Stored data
--- START ---
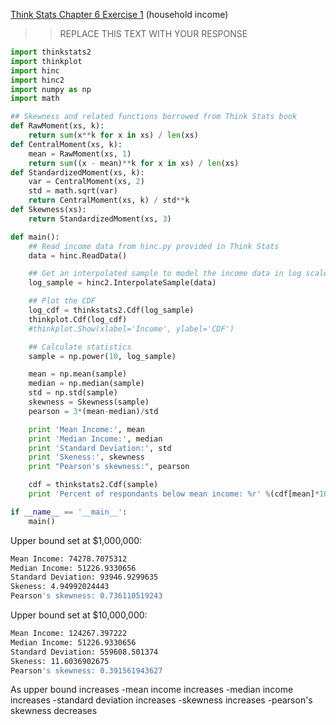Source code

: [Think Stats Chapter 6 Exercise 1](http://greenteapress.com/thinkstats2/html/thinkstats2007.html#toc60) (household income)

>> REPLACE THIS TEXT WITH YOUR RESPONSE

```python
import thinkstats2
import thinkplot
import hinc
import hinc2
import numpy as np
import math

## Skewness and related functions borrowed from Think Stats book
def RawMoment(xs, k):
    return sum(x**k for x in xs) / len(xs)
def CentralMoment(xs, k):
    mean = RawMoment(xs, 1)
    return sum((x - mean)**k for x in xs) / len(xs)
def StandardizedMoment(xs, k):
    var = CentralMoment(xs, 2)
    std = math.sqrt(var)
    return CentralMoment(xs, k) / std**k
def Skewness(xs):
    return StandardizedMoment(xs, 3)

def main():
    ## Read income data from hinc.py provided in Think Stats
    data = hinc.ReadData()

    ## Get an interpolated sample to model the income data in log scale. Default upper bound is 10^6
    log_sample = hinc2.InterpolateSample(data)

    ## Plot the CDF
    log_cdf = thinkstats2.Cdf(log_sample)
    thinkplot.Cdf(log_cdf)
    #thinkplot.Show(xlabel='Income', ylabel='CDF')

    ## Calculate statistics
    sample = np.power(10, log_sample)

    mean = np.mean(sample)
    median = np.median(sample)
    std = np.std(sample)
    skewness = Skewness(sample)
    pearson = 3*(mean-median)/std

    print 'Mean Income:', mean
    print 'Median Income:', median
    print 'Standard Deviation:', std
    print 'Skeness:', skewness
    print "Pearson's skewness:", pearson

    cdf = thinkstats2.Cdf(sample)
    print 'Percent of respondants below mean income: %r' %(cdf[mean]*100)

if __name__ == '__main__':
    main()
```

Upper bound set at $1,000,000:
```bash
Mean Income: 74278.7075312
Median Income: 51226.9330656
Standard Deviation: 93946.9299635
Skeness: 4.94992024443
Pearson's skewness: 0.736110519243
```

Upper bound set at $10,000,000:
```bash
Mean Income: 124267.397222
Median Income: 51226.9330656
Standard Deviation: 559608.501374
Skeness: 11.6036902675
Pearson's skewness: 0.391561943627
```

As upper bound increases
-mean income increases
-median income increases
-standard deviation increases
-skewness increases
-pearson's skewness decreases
--- END ---
--- START ---
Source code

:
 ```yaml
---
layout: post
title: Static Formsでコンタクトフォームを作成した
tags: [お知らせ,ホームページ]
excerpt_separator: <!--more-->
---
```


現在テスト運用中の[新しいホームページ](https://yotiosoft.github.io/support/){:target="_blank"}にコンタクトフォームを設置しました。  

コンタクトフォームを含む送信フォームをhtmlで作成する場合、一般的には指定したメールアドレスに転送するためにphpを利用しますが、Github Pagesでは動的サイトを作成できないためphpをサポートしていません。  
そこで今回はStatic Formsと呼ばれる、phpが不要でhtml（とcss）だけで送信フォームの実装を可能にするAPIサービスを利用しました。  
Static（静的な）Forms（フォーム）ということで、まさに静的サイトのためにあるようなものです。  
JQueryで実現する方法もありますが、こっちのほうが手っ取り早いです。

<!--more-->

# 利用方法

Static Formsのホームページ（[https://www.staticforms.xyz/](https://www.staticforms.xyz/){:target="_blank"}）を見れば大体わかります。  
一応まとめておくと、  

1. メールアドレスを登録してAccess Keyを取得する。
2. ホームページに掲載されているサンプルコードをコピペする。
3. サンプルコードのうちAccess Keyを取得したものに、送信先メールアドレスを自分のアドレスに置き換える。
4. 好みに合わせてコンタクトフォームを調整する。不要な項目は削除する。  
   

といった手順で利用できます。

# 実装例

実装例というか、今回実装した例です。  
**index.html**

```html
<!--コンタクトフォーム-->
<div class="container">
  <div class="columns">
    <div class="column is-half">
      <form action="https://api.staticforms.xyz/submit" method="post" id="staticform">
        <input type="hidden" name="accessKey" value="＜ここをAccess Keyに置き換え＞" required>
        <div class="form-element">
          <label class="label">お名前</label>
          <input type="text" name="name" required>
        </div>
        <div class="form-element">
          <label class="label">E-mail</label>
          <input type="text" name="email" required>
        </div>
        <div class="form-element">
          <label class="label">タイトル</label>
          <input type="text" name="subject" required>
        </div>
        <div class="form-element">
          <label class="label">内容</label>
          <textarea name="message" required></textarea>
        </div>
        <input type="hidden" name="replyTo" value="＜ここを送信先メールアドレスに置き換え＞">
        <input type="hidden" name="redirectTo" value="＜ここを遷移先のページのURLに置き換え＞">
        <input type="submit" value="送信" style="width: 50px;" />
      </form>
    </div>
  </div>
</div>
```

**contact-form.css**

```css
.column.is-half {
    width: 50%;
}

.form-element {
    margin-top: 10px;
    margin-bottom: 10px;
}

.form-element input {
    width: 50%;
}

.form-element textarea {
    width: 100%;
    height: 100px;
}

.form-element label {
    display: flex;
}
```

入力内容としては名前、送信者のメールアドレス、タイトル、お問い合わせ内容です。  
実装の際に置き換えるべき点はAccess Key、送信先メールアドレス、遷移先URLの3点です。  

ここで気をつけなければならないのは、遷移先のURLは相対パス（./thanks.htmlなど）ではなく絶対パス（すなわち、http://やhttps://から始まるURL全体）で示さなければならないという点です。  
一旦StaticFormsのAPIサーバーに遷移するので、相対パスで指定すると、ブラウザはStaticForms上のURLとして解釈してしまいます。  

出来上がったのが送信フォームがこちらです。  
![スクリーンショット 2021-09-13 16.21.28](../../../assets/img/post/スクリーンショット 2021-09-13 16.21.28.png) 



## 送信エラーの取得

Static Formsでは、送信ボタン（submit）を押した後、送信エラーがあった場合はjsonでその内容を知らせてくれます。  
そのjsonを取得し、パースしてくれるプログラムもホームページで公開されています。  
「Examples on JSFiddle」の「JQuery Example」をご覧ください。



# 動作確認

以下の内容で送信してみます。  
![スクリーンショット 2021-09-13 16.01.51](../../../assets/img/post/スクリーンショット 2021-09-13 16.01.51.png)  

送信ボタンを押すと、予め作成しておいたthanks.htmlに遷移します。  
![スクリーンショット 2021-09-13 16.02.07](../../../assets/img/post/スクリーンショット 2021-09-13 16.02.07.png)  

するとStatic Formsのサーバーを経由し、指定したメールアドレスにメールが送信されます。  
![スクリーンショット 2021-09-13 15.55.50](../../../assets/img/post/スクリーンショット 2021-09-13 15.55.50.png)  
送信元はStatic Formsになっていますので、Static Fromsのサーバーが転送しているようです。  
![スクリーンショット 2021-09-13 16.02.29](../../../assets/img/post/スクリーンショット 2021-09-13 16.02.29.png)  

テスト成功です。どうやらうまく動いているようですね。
--- END ---
--- START ---
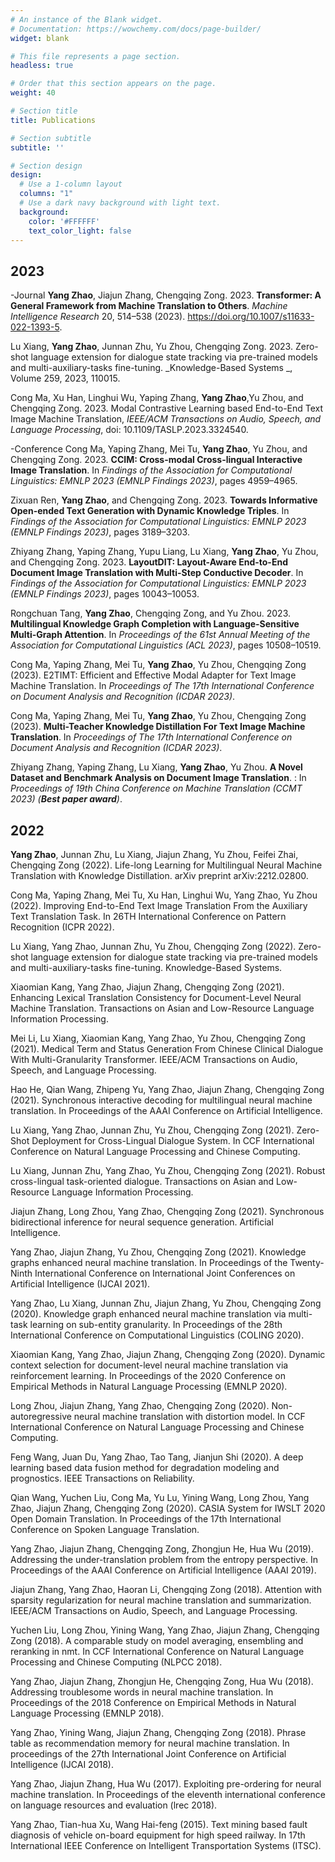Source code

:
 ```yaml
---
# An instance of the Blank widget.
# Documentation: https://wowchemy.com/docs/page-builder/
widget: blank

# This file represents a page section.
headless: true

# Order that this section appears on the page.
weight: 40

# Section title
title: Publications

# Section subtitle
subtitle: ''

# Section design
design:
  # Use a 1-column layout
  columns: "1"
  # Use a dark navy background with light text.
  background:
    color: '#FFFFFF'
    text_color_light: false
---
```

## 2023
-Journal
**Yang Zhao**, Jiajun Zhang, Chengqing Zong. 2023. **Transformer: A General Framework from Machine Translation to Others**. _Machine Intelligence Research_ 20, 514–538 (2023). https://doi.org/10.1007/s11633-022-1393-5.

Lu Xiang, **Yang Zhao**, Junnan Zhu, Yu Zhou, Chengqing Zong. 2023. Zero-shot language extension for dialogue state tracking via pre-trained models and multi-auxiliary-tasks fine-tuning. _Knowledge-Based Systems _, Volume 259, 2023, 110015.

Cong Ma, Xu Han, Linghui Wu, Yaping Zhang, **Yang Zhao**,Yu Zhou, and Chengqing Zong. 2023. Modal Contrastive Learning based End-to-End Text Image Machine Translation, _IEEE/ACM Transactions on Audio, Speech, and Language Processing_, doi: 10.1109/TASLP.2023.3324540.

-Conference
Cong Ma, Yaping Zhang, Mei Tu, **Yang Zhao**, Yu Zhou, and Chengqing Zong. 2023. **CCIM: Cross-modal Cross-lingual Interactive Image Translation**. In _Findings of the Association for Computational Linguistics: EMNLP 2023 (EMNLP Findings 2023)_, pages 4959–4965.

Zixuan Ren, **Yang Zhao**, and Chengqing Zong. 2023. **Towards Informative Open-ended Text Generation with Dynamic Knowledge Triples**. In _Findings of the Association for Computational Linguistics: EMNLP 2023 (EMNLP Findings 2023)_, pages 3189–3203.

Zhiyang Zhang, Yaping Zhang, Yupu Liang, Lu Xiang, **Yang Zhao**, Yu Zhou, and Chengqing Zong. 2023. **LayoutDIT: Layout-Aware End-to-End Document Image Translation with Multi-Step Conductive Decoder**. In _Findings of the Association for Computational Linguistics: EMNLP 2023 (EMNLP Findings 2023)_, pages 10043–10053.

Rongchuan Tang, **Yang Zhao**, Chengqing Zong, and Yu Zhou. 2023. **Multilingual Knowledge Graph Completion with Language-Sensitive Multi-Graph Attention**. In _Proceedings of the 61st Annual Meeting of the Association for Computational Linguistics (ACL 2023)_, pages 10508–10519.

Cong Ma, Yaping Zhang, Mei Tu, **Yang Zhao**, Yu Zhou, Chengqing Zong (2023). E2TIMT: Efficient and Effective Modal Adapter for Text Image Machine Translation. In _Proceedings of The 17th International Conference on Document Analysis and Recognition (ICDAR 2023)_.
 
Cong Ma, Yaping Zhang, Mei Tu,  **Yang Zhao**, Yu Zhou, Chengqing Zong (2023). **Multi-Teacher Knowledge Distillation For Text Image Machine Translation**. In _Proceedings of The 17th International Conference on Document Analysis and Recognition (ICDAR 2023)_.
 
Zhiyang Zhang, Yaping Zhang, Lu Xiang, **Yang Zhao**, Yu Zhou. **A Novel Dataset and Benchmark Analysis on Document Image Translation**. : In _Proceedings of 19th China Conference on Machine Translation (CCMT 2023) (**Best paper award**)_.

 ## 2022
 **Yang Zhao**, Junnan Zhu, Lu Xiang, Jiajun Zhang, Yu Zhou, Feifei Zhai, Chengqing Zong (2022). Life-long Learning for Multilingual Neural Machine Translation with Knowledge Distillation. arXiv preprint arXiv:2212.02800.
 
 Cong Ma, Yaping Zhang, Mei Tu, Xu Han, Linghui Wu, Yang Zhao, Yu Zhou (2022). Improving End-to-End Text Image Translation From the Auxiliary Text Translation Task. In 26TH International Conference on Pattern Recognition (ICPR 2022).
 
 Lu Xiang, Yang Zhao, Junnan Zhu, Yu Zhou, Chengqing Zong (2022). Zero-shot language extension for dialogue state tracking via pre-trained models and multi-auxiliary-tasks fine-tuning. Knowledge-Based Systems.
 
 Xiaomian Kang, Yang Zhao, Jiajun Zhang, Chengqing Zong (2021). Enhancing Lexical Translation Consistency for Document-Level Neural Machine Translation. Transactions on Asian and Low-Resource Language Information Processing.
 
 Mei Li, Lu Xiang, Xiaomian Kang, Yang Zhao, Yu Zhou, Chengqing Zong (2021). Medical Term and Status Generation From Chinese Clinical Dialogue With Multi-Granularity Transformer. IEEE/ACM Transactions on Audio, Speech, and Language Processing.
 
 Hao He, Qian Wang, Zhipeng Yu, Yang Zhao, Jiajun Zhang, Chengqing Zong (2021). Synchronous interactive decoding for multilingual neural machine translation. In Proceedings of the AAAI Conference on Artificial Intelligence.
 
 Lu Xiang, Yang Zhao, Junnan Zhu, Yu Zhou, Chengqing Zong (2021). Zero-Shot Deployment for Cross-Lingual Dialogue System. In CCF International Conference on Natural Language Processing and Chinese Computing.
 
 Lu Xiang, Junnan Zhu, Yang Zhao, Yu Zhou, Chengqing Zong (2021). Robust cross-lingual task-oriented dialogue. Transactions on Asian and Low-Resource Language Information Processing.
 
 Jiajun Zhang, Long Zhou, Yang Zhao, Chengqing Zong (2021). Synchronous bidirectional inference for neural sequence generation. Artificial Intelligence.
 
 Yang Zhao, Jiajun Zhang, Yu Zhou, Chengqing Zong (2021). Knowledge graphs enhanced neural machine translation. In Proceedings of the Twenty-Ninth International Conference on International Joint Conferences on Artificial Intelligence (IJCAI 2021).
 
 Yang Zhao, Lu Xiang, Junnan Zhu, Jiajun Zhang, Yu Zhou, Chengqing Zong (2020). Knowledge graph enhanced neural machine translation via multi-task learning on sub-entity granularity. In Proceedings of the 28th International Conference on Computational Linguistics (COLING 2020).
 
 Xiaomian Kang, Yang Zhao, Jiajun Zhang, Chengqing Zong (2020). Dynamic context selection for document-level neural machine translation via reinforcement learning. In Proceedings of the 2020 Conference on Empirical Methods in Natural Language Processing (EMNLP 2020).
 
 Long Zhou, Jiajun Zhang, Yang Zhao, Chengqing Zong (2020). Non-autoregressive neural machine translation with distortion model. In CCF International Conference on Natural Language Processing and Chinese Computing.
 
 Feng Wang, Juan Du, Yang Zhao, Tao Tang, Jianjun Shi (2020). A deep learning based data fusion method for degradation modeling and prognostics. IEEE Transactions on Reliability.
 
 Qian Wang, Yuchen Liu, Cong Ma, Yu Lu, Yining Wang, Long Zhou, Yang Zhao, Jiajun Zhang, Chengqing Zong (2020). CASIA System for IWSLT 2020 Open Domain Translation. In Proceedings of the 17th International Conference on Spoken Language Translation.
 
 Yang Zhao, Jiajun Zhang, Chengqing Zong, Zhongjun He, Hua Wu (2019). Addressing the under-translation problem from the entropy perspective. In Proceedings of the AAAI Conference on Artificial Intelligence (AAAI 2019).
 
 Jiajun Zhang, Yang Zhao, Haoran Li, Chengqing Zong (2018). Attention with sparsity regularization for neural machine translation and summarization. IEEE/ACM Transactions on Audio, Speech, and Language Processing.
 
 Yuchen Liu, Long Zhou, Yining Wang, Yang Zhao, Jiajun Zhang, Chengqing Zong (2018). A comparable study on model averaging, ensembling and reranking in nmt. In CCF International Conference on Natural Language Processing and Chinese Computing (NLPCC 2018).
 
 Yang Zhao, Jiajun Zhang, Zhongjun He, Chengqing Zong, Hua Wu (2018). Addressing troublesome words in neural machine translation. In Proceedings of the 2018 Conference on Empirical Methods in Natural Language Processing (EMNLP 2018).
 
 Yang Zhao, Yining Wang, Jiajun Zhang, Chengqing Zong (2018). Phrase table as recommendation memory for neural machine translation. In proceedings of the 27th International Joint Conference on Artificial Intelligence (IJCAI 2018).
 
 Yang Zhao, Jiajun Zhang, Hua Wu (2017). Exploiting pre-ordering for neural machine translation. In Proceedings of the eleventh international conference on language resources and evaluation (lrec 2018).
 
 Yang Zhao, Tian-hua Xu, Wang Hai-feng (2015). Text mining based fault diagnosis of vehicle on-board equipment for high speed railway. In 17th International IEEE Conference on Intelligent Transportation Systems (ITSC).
--- END ---
▸ **Your assignment**
Select and copy every line from the records that includes the word "extension".

▸ **Task response**
Lu Xiang, **Yang Zhao**, Junnan Zhu, Yu Zhou, Chengqing Zong. 2023. Zero-shot language extension for dialogue state tracking via pre-trained models and multi-auxiliary-tasks fine-tuning. _Knowledge-Based Systems _, Volume 259, 2023, 110015.
 Lu Xiang, Yang Zhao, Junnan Zhu, Yu Zhou, Chengqing Zong (2022). Zero-shot language extension for dialogue state tracking via pre-trained models and multi-auxiliary-tasks fine-tuning. Knowledge-Based Systems.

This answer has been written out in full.